GOAL OF THE EXERCISE -> Across the entries that follow, count the lines with the string "característico" and reply with that count alone.

DATA SHOWN ->
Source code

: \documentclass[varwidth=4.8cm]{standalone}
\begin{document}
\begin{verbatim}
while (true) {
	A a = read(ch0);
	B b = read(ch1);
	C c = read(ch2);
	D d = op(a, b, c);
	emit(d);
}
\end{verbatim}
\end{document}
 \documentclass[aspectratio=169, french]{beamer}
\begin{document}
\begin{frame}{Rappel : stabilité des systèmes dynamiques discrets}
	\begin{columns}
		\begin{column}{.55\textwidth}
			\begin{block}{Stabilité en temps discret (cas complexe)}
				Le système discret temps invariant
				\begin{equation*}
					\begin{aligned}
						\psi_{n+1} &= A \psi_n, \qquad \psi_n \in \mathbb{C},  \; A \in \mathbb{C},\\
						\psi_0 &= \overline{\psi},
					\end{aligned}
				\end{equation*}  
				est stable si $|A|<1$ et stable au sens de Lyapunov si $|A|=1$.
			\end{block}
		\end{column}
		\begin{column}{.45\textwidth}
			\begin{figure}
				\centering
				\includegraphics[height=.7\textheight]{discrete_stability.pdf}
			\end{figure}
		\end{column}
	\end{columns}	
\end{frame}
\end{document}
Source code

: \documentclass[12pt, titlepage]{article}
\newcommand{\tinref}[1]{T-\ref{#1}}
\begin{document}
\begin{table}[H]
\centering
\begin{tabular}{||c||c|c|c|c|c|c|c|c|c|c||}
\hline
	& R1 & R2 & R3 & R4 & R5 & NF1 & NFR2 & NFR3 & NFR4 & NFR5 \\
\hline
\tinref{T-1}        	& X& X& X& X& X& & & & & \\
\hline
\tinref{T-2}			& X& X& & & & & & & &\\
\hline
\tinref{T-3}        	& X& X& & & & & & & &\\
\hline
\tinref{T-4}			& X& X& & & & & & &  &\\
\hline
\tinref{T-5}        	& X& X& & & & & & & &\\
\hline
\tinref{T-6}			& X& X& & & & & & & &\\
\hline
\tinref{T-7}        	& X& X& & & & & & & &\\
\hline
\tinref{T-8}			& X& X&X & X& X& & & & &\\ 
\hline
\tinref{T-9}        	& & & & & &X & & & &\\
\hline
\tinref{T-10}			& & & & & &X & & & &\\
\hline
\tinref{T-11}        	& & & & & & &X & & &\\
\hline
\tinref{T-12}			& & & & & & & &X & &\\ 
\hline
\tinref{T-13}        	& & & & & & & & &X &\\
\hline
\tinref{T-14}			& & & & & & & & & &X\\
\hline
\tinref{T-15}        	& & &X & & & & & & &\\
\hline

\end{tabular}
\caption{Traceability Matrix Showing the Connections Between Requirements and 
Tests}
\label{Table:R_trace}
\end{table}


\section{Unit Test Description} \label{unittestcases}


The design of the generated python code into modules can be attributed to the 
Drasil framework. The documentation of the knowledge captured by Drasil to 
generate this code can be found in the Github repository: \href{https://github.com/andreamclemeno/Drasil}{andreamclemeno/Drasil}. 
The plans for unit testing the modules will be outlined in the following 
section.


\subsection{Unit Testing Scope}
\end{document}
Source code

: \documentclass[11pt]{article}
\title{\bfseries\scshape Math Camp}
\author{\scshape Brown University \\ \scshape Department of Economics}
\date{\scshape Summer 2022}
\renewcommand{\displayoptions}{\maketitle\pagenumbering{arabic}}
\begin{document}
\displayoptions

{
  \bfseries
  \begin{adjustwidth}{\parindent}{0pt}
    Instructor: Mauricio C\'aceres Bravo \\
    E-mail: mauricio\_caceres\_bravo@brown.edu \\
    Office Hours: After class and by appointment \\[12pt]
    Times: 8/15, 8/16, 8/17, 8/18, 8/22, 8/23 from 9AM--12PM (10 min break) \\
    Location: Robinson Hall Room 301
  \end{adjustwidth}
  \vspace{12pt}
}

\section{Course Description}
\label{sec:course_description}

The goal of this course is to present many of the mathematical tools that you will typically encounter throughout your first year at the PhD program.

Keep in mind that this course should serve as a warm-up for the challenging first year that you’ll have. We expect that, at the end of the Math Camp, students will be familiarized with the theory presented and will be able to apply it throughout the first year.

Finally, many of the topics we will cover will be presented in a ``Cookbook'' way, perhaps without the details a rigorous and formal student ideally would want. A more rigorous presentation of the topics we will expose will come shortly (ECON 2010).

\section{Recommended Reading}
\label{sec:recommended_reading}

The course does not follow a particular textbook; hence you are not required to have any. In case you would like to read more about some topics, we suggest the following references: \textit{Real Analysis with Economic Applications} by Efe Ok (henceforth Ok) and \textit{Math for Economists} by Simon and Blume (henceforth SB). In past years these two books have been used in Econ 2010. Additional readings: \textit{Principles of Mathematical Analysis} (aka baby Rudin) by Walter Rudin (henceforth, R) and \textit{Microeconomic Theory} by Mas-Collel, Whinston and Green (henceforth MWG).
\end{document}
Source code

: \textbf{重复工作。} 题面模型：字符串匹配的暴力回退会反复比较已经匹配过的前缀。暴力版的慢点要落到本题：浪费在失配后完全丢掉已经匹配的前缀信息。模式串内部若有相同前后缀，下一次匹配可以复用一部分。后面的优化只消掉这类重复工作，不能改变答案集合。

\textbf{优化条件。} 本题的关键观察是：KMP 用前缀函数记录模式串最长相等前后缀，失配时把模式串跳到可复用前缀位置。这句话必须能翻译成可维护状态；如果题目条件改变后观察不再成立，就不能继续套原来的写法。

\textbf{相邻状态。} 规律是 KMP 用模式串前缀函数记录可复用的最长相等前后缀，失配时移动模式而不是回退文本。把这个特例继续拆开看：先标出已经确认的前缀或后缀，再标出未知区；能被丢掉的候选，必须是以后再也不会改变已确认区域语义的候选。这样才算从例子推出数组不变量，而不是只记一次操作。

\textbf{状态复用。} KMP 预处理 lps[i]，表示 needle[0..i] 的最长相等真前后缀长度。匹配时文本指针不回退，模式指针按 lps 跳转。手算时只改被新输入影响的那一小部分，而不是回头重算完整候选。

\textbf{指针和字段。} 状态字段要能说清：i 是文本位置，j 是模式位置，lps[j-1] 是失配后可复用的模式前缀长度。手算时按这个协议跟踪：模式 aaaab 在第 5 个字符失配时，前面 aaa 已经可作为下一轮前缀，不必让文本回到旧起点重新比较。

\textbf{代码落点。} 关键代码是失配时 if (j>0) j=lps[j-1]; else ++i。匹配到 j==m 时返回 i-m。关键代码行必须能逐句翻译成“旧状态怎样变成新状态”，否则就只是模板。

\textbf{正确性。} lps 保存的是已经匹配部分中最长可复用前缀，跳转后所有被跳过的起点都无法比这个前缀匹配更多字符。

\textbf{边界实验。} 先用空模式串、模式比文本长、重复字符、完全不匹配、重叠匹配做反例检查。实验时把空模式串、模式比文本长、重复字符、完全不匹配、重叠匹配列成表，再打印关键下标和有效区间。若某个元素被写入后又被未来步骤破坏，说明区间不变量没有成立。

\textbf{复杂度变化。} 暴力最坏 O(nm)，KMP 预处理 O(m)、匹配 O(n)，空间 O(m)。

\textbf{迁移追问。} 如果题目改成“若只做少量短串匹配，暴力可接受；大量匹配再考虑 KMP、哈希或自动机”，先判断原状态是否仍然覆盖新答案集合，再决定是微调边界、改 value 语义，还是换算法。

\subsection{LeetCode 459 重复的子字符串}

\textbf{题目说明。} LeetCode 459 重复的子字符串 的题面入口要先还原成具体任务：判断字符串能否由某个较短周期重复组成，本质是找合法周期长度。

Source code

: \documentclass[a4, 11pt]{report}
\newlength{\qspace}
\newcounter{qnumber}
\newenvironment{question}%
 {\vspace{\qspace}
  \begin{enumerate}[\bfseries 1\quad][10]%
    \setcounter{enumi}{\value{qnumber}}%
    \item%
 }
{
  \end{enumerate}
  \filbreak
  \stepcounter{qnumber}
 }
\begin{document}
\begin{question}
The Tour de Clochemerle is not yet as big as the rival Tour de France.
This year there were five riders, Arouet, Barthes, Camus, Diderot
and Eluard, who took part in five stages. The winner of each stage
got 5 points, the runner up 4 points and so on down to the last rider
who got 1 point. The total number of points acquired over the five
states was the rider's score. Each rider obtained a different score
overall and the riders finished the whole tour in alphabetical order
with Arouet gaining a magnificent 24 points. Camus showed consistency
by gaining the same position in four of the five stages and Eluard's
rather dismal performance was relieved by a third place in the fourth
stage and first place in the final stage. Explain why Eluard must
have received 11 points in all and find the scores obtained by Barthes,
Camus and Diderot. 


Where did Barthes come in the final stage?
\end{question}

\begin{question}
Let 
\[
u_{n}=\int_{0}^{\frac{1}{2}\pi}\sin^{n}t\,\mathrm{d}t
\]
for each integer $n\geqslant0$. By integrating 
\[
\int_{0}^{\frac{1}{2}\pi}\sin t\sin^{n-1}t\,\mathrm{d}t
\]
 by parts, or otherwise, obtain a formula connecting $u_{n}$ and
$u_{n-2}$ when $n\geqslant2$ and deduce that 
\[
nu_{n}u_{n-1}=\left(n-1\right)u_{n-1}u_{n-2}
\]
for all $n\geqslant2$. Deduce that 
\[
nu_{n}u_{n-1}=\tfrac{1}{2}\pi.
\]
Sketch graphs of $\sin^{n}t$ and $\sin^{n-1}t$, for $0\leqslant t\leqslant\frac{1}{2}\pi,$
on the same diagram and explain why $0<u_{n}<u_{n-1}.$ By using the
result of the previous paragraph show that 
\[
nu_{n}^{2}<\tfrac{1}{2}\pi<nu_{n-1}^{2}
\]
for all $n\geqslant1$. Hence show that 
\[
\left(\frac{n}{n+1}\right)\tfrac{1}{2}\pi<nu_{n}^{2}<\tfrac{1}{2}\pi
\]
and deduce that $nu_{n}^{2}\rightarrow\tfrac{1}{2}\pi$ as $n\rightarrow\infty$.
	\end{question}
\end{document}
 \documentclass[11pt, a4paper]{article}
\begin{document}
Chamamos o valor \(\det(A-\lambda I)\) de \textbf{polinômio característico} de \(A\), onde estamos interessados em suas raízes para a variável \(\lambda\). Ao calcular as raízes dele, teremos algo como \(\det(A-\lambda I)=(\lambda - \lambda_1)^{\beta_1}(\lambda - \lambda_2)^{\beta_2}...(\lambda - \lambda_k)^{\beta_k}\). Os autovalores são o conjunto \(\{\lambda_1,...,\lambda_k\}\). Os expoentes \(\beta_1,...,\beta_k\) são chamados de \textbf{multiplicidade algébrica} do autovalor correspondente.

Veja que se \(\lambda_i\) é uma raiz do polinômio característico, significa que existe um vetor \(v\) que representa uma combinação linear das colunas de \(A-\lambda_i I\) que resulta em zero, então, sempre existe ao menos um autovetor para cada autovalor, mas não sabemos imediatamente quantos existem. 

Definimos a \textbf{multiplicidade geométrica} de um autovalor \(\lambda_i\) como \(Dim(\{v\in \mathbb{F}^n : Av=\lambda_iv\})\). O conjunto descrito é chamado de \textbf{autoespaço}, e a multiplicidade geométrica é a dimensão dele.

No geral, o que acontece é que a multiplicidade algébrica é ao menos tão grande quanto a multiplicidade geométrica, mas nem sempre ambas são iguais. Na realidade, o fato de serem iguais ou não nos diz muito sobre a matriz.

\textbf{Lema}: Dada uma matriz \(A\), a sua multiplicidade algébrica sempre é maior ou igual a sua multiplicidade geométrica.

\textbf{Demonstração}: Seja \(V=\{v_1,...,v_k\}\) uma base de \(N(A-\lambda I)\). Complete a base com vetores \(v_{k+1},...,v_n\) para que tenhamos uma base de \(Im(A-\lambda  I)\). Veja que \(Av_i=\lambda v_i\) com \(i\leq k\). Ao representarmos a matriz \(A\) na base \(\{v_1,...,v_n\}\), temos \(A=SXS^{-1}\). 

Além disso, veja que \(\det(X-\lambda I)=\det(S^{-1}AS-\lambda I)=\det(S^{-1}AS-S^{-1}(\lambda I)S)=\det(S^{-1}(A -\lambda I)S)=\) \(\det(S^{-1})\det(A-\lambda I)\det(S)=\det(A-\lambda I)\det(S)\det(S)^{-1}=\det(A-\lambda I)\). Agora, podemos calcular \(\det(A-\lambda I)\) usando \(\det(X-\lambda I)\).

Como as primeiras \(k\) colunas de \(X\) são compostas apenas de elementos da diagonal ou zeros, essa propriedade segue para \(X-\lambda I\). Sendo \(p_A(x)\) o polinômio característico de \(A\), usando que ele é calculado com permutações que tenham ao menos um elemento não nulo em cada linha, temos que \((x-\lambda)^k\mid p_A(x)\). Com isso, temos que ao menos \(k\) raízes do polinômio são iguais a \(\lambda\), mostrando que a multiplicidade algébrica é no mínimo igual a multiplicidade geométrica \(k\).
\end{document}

ANSWER SECTION -> 3